Exercise goal: Copy out again, unchanged, the listing below from the line that has "(Interaction, is\_part\_of, Interaction)" through the line that has "This design tests".
Top of Data to use
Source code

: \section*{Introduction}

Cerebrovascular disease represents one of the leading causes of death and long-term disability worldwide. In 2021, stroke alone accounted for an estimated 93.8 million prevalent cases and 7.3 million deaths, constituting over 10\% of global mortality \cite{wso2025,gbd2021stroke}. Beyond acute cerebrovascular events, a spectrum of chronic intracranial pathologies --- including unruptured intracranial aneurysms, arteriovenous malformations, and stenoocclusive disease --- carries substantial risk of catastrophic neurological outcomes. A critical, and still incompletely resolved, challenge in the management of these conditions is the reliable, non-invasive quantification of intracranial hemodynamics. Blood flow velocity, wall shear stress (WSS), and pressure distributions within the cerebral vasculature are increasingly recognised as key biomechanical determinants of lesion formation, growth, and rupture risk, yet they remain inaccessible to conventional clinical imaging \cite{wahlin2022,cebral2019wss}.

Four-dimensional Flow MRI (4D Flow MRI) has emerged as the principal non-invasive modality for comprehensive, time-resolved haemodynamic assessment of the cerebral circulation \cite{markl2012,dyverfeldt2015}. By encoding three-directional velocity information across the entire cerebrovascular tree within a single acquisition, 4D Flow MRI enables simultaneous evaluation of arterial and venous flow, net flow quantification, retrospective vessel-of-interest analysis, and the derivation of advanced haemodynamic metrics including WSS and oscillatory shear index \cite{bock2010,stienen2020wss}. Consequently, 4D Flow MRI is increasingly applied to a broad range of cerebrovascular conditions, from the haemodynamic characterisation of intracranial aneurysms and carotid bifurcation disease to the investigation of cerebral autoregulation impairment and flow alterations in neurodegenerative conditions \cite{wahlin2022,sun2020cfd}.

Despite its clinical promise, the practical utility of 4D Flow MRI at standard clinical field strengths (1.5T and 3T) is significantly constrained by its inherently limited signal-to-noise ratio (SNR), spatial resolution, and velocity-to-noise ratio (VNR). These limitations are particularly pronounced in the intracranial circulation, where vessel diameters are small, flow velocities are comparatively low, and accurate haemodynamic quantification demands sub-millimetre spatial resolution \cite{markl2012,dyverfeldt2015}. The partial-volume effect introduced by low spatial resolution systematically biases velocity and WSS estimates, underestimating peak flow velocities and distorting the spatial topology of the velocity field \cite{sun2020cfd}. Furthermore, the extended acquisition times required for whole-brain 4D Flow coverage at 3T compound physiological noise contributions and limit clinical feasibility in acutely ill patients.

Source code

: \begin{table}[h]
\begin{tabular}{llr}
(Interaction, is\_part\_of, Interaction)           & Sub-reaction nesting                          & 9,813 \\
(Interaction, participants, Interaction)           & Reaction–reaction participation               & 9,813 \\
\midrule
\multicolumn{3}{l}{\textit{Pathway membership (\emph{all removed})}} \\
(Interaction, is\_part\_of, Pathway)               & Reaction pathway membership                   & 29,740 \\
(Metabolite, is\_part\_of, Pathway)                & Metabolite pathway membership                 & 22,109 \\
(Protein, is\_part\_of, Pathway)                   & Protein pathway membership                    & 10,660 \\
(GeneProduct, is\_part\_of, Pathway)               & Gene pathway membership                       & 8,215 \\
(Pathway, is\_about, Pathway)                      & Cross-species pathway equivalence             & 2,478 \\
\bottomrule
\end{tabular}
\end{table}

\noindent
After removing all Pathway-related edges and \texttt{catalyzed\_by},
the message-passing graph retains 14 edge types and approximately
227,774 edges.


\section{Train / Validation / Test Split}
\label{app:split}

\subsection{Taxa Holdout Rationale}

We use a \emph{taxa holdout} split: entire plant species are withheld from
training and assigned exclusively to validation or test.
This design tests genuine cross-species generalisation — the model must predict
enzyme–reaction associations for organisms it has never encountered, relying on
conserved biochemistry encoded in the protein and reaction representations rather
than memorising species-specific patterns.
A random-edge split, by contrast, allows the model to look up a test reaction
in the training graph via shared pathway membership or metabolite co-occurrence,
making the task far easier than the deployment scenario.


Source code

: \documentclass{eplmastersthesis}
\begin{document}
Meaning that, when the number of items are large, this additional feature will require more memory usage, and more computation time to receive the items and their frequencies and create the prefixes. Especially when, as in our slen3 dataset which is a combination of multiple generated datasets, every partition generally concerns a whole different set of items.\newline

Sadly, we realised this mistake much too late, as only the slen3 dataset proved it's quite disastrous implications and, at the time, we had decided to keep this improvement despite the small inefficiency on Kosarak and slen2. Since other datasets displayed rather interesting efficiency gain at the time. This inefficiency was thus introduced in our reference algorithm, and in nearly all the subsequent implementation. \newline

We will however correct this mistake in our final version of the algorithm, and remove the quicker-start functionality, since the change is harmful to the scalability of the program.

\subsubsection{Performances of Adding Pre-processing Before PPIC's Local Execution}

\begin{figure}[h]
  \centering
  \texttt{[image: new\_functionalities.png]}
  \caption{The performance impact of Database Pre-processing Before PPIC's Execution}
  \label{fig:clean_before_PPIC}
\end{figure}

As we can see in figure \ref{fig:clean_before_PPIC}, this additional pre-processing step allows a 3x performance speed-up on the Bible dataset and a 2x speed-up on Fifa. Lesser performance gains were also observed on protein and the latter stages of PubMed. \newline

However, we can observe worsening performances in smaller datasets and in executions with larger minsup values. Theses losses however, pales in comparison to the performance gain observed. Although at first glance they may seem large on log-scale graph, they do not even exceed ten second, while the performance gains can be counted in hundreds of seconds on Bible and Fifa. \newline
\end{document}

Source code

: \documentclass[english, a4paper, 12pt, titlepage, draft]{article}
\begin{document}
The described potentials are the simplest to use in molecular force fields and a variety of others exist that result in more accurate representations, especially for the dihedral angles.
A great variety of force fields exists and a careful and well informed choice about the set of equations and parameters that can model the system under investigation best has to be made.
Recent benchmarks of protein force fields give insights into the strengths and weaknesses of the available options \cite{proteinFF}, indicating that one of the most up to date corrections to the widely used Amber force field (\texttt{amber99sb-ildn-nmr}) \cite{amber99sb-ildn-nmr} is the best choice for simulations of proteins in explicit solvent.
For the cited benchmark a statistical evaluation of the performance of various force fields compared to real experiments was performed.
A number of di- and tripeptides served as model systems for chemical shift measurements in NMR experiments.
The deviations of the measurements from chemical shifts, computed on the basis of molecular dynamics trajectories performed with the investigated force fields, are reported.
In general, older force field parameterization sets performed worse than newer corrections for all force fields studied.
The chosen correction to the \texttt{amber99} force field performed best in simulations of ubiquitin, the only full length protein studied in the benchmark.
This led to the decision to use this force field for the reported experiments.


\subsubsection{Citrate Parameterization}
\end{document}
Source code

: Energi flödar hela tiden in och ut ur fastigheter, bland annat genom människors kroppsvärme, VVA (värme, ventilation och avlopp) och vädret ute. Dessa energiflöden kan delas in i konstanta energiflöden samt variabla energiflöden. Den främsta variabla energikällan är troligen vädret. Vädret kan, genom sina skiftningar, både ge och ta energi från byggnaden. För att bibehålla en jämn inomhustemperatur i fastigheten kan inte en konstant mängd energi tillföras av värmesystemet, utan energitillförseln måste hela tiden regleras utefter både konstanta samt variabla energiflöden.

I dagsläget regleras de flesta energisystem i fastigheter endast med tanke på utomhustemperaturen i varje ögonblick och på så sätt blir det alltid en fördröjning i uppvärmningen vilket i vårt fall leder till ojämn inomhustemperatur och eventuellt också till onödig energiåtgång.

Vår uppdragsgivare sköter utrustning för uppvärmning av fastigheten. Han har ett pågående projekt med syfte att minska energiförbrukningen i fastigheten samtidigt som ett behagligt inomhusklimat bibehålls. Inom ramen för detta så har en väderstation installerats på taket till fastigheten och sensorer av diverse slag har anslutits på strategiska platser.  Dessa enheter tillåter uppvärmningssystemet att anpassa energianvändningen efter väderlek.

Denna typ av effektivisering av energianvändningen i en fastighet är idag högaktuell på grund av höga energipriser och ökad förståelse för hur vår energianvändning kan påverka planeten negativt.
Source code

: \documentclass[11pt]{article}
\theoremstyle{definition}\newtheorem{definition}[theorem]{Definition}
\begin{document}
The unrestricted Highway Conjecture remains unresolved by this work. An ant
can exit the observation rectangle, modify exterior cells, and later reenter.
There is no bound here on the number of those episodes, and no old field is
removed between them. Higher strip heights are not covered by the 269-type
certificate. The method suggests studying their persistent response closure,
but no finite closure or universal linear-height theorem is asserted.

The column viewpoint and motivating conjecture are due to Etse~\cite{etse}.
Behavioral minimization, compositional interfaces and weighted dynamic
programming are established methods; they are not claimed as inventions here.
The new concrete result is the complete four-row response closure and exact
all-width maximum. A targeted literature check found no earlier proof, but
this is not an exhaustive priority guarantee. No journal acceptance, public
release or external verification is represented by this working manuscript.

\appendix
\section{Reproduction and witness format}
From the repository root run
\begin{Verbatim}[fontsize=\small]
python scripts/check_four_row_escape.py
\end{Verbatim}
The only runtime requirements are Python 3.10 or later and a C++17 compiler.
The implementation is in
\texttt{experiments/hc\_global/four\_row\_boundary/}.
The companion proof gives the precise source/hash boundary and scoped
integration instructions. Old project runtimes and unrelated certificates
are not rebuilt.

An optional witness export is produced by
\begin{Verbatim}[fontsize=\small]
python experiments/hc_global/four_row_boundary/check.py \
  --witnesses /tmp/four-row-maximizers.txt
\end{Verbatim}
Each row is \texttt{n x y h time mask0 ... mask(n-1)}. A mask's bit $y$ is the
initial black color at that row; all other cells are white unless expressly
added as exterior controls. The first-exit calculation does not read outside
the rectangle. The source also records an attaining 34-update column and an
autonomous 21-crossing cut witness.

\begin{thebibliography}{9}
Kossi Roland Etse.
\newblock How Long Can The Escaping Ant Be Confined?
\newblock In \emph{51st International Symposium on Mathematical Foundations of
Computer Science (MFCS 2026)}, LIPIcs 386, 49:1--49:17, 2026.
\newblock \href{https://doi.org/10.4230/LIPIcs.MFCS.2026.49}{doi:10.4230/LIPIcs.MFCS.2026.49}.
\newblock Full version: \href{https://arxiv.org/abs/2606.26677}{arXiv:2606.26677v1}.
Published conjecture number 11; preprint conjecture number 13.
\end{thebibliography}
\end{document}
Bottom of Data to use
Reply:
(Interaction, is\_part\_of, Interaction)           & Sub-reaction nesting                          & 9,813 \\
(Interaction, participants, Interaction)           & Reaction–reaction participation               & 9,813 \\
\midrule
\multicolumn{3}{l}{\textit{Pathway membership (\emph{all removed})}} \\
(Interaction, is\_part\_of, Pathway)               & Reaction pathway membership                   & 29,740 \\
(Metabolite, is\_part\_of, Pathway)                & Metabolite pathway membership                 & 22,109 \\
(Protein, is\_part\_of, Pathway)                   & Protein pathway membership                    & 10,660 \\
(GeneProduct, is\_part\_of, Pathway)               & Gene pathway membership                       & 8,215 \\
(Pathway, is\_about, Pathway)                      & Cross-species pathway equivalence             & 2,478 \\
\bottomrule
\end{tabular}
\end{table}

\noindent
After removing all Pathway-related edges and \texttt{catalyzed\_by},
the message-passing graph retains 14 edge types and approximately
227,774 edges.


\section{Train / Validation / Test Split}
\label{app:split}

\subsection{Taxa Holdout Rationale}

We use a \emph{taxa holdout} split: entire plant species are withheld from
training and assigned exclusively to validation or test.
This design tests genuine cross-species generalisation — the model must predict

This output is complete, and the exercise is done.